### ENTRIES SHOWN

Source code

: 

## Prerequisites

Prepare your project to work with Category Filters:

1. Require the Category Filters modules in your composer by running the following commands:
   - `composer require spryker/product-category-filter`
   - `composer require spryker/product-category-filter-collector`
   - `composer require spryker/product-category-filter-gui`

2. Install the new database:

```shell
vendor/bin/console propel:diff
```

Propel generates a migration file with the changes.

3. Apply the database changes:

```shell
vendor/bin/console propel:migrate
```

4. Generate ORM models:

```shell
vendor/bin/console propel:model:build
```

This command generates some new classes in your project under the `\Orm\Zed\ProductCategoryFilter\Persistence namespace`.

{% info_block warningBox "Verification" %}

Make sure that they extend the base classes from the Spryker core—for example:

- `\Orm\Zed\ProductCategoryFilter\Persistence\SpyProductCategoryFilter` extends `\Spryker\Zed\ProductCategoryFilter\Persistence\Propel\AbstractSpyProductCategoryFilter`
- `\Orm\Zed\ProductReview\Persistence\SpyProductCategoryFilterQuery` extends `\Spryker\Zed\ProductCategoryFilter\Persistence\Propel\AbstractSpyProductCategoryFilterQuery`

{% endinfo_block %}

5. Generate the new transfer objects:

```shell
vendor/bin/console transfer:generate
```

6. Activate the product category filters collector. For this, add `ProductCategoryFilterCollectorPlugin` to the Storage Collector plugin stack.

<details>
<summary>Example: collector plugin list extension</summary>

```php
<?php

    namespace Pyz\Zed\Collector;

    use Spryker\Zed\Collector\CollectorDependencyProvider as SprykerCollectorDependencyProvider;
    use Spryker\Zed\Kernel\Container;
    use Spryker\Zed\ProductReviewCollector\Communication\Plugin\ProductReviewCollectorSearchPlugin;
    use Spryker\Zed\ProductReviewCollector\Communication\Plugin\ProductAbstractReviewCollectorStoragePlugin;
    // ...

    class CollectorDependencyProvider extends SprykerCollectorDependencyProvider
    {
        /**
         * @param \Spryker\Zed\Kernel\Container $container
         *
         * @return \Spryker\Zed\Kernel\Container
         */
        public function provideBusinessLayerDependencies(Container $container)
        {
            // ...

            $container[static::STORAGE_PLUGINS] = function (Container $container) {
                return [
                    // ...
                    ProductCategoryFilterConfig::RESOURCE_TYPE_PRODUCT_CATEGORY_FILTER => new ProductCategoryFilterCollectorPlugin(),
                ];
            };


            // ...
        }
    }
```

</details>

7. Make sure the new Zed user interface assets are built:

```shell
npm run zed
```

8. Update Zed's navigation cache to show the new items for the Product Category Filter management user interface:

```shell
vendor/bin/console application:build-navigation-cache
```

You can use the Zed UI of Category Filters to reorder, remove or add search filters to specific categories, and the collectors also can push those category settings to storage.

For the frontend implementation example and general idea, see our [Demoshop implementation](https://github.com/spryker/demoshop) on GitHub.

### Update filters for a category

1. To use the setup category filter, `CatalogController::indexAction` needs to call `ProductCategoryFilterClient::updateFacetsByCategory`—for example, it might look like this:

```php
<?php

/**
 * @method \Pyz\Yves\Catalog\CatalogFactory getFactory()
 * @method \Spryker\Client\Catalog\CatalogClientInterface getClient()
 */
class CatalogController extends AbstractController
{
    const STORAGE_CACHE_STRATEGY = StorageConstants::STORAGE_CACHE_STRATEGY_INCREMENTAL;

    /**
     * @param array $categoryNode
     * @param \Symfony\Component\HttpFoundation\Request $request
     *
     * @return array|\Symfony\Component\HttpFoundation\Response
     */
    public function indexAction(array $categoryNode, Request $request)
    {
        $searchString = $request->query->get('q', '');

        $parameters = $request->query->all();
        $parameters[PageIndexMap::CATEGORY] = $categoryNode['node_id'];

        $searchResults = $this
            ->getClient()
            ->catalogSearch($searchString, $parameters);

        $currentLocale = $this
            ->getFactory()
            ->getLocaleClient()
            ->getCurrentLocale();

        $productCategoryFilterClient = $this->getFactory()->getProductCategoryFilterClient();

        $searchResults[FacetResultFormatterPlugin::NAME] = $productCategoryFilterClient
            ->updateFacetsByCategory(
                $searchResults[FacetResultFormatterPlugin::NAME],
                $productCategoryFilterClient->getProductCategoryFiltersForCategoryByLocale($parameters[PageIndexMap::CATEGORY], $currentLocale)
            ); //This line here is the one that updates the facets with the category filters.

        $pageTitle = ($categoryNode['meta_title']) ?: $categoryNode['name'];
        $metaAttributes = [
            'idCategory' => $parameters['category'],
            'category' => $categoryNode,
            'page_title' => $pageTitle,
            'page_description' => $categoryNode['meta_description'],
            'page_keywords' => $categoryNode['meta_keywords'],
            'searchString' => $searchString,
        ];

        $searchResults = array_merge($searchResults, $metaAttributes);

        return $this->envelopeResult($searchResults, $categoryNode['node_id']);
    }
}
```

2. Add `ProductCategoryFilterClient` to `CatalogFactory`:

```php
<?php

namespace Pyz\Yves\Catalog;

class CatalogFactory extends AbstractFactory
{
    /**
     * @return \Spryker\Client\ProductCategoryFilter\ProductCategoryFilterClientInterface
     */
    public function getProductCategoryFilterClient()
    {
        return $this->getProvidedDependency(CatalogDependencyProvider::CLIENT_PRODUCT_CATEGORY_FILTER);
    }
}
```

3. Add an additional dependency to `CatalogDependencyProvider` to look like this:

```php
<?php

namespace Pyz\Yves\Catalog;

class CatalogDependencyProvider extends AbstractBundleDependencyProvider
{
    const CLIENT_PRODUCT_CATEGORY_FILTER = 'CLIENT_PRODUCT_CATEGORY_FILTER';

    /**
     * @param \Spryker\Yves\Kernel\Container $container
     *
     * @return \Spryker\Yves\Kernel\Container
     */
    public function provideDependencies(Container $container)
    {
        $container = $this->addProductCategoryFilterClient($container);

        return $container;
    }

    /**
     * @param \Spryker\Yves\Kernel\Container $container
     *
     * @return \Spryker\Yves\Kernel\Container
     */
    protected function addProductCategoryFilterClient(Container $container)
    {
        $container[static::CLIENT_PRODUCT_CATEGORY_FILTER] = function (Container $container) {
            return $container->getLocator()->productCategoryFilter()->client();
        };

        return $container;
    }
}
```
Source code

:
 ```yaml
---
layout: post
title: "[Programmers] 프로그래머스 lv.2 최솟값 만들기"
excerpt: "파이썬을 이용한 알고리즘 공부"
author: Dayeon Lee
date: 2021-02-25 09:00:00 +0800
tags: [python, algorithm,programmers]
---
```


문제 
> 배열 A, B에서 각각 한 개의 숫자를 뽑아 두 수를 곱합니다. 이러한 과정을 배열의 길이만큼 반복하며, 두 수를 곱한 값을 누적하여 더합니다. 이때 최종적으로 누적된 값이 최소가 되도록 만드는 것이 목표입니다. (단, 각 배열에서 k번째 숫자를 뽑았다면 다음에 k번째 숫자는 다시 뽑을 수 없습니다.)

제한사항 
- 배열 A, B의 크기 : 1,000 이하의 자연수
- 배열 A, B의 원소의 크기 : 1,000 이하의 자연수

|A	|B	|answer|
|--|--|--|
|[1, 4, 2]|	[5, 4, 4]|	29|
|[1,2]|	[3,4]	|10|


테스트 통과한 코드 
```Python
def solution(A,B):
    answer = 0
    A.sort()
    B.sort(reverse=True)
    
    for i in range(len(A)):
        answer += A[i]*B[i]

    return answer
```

######

TASK TO COMPLETE -
For every line of the data above that contains "database", copy that line.

WRITTEN ANSWER -
2. Install the new database:
3. Apply the database changes:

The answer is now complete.